Extending AsmPrinterHandler

Hey everyone,

I’m looking into extending AsmPrinterHandler out of tree, to communicate information back to the CoreCLR EE, but all of the headers are in the lib directory. Is there any way to extend it out of tree, or is that not supported? The reason I’d like to do this out of tree is because we want to include clr headers as well, and we don’t want to introduce that into llvm sources.

Thanks,

Michelle

We generally don’t extend the AsmPrinter… can you be more specific about what you’re trying to do?

-eric

I work on the LLILC team, and we are trying to send debug line info through to the CoreCLR EE without using an EventListener because we need to send extra info (more than just available in DebugLoc) like if it’s a call instruction, a call site, etc. We thought extending AsmPrinterHandler would be useful since it seems to have information about debug locations, label offsets, and instruction specific information.
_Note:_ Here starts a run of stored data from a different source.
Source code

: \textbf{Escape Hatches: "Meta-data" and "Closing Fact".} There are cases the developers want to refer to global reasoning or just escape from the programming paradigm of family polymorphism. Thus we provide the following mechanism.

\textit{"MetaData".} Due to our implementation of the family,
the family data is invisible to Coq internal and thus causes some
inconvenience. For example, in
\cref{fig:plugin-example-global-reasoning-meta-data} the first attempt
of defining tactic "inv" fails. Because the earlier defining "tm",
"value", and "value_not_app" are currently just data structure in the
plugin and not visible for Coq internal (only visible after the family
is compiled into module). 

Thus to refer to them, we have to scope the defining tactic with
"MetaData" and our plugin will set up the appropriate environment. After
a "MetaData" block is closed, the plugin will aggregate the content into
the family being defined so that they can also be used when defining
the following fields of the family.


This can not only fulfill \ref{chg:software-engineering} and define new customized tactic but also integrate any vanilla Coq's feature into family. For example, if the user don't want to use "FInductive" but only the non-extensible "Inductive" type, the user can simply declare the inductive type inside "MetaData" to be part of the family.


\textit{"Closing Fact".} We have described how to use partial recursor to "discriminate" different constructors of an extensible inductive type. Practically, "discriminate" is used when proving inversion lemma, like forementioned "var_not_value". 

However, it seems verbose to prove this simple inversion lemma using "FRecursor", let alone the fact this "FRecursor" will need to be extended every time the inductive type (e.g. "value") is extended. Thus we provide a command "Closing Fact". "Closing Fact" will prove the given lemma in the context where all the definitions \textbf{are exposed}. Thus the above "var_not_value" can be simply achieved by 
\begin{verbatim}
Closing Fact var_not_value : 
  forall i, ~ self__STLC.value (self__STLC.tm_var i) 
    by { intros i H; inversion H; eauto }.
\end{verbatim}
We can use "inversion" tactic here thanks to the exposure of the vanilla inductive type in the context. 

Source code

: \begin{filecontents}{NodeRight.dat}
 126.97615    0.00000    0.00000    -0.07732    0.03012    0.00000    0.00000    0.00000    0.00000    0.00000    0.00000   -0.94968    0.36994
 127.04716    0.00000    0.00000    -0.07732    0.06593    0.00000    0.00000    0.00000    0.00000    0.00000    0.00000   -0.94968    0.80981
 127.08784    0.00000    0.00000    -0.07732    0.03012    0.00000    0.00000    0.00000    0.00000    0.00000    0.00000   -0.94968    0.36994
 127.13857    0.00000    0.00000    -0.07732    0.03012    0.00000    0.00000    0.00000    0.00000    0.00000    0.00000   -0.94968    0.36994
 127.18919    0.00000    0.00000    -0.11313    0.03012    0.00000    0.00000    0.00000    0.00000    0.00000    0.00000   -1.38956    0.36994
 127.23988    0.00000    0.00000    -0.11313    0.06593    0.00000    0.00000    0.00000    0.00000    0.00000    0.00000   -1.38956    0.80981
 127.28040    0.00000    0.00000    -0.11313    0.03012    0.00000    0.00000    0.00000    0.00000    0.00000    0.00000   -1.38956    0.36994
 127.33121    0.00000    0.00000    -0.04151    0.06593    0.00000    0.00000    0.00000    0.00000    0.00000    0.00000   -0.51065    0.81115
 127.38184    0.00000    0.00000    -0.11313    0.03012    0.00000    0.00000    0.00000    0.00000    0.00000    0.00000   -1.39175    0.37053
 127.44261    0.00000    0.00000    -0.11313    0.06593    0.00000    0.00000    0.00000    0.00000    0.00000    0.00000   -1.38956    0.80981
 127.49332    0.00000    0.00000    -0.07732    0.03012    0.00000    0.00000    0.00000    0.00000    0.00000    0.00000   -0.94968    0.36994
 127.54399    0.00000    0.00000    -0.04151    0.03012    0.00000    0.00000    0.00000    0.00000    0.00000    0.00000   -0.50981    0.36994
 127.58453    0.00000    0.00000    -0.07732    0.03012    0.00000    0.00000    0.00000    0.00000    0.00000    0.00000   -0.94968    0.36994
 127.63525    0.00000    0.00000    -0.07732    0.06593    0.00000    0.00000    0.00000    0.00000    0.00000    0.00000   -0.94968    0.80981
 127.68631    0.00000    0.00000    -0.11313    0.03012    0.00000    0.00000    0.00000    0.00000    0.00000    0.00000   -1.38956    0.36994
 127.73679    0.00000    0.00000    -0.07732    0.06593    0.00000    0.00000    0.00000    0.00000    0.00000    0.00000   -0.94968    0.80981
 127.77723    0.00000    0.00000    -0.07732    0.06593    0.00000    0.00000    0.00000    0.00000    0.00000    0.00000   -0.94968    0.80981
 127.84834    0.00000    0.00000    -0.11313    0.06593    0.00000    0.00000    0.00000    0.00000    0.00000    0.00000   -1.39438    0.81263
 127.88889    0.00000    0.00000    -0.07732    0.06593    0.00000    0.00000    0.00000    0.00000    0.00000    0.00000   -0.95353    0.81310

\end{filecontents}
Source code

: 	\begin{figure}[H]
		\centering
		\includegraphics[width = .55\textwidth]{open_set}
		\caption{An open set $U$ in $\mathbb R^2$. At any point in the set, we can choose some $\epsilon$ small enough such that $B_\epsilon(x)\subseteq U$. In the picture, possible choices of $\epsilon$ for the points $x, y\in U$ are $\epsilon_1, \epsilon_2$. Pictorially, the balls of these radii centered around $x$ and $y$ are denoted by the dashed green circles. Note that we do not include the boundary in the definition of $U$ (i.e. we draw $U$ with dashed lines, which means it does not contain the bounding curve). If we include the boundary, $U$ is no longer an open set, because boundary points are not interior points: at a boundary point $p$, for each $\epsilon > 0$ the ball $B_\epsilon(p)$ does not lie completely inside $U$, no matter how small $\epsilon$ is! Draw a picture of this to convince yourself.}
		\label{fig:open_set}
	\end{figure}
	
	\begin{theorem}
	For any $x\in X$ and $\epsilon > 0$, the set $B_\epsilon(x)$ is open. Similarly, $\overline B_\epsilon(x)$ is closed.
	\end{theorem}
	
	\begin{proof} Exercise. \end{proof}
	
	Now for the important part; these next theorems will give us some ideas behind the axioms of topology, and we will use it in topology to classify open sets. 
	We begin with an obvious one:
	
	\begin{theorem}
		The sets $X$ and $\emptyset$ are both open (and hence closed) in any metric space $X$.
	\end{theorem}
You could write the debug information you want into just a section in memory and have your external/alternate/other process/thread/etc pick it up on the other end? I don’t see how the extra info you want to send is important here, you’d just be extending the existing debug support. Or I’m missing something at which point I’m not sure which additional questions to ask :slight_smile:

-eric

(background) The CoreCLR expects a JIT to produce a MSIL bytecode offset to code offset mapping annotated with a few extra bits denoting if it’s prolog/epilog, or it’s a call, or if there’s operands remaining on the MSIL virtual stack in some cases. Our initial prototype has the MSIL offset stashed in the line number field. We could stash the extra bits in the column info but that’s starting to feel too much like a hack. We’re looking for a way to 1) extend the debug metadata to hold our info and get it dumped into the in memory object – a new section would be fine if it’s not too complicated. Or 2) a place to extract the data we need when we have both encoded offset and access to the instructions. We’re looking for some advice. J

-R

Hi Russell,

Instead of hiding bits inside the debug metadata, why not just attach additional metadata to each instruction and look for that during emission? You’ll probably want to take a look at how things like the vectorizer are taking advantage of metadata if you want to encode things. Then during your front end compilation for MSIL->LLVM IR you can just attach random metadata to some instructions. This does have the drawback that, theoretically at least, you can strip metadata from LLVM IR and get a working binary. If that’s not the case for CoreCLR you might want to look into a way to overload some of the instructions or … something. Or just require people not delete your metadata I guess.

Does this help?

-eric

Thanks Eric, the pointes are appreciated. J

I was a little put off by the documentation for metadata that said it could be dropped by LLVM at any time, as well as the extra assertion that the debug metadata was “special”. Is there a reasonable expectation that added metadata will make it to encode? (or AsmPrinter? I’m llvm jargon isn’t down yet) Is the debug metadata handled specially such that it has priority over other metadata? Also, if we go the separate metadata route, we’d need to extend all the debug helpers in the AsmPrinter to extract that data to a special section. Is that what you’re suggesting? In terms of correctness, not returning the debug info to CoreCLR only impacts debugging. The executable will still run. J

Thanks,

-R

Russell Hadley wrote:

Thanks Eric, the pointes are appreciated. J

I was a little put off by the documentation for metadata that said it
could be dropped by LLVM at any time, as well as the extra assertion
that the debug metadata was “special”. Is there a reasonable expectation
that added metadata will make it to encode? (or AsmPrinter? I’m llvm
jargon isn’t down yet)

The idea is that metadata is not guaranteed to be preserved or updated by an llvm optimization (or other kind of transformation). The bitcode reader/writer and .ll parser and asmprinter will of course preserve them.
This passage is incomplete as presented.